***** MATERIAL SHOWN

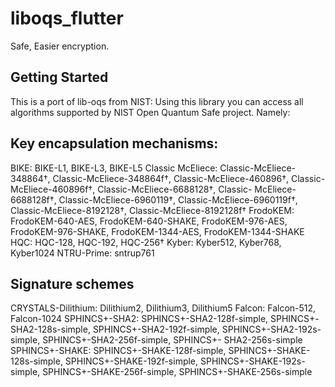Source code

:# liboqs_flutter

Safe, Easier encryption.

## Getting Started

This is a port of lib-oqs from NIST: 
Using this library you can access all algorithms supported by NIST Open Quantum Safe project.
Namely:
## Key encapsulation mechanisms:
  BIKE: BIKE-L1, BIKE-L3, BIKE-L5
  Classic McEliece: Classic-McEliece-348864†, Classic-McEliece-348864f†, Classic-McEliece-460896†, Classic-McEliece-460896f†, Classic-McEliece-6688128†, Classic-                        McEliece-6688128f†, Classic-McEliece-6960119†, Classic-McEliece-6960119f†, Classic-McEliece-8192128†, Classic-McEliece-8192128f†
  FrodoKEM: FrodoKEM-640-AES, FrodoKEM-640-SHAKE, FrodoKEM-976-AES, FrodoKEM-976-SHAKE, FrodoKEM-1344-AES, FrodoKEM-1344-SHAKE
  HQC: HQC-128, HQC-192, HQC-256†
  Kyber: Kyber512, Kyber768, Kyber1024
  NTRU-Prime: sntrup761
## Signature schemes
  CRYSTALS-Dilithium: Dilithium2, Dilithium3, Dilithium5
  Falcon: Falcon-512, Falcon-1024
  SPHINCS+-SHA2: SPHINCS+-SHA2-128f-simple, SPHINCS+-SHA2-128s-simple, SPHINCS+-SHA2-192f-simple, SPHINCS+-SHA2-192s-simple, SPHINCS+-SHA2-256f-simple, SPHINCS+-                     SHA2-256s-simple
  SPHINCS+-SHAKE: SPHINCS+-SHAKE-128f-simple, SPHINCS+-SHAKE-128s-simple, SPHINCS+-SHAKE-192f-simple, SPHINCS+-SHAKE-192s-simple, SPHINCS+-SHAKE-256f-simple,                          SPHINCS+-SHAKE-256s-simple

**********

**WORK TO BE COMPLETED:**
Leave the pictures out and return the rest of the listing exactly.

**TASK RESPONSE:**
Source code

:# liboqs_flutter

Safe, Easier encryption.

## Getting Started

This is a port of lib-oqs from NIST: 
Using this library you can access all algorithms supported by NIST Open Quantum Safe project.
Namely:
## Key encapsulation mechanisms:
  BIKE: BIKE-L1, BIKE-L3, BIKE-L5
  Classic McEliece: Classic-McEliece-348864†, Classic-McEliece-348864f†, Classic-McEliece-460896†, Classic-McEliece-460896f†, Classic-McEliece-6688128†, Classic-                        McEliece-6688128f†, Classic-McEliece-6960119†, Classic-McEliece-6960119f†, Classic-McEliece-8192128†, Classic-McEliece-8192128f†
  FrodoKEM: FrodoKEM-640-AES, FrodoKEM-640-SHAKE, FrodoKEM-976-AES, FrodoKEM-976-SHAKE, FrodoKEM-1344-AES, FrodoKEM-1344-SHAKE
  HQC: HQC-128, HQC-192, HQC-256†
  Kyber: Kyber512, Kyber768, Kyber1024
  NTRU-Prime: sntrup761
## Signature schemes
  CRYSTALS-Dilithium: Dilithium2, Dilithium3, Dilithium5
  Falcon: Falcon-512, Falcon-1024
  SPHINCS+-SHA2: SPHINCS+-SHA2-128f-simple, SPHINCS+-SHA2-128s-simple, SPHINCS+-SHA2-192f-simple, SPHINCS+-SHA2-192s-simple, SPHINCS+-SHA2-256f-simple, SPHINCS+-                     SHA2-256s-simple
  SPHINCS+-SHAKE: SPHINCS+-SHAKE-128f-simple, SPHINCS+-SHAKE-128s-simple, SPHINCS+-SHAKE-192f-simple, SPHINCS+-SHAKE-192s-simple, SPHINCS+-SHAKE-256f-simple,                          SPHINCS+-SHAKE-256s-simple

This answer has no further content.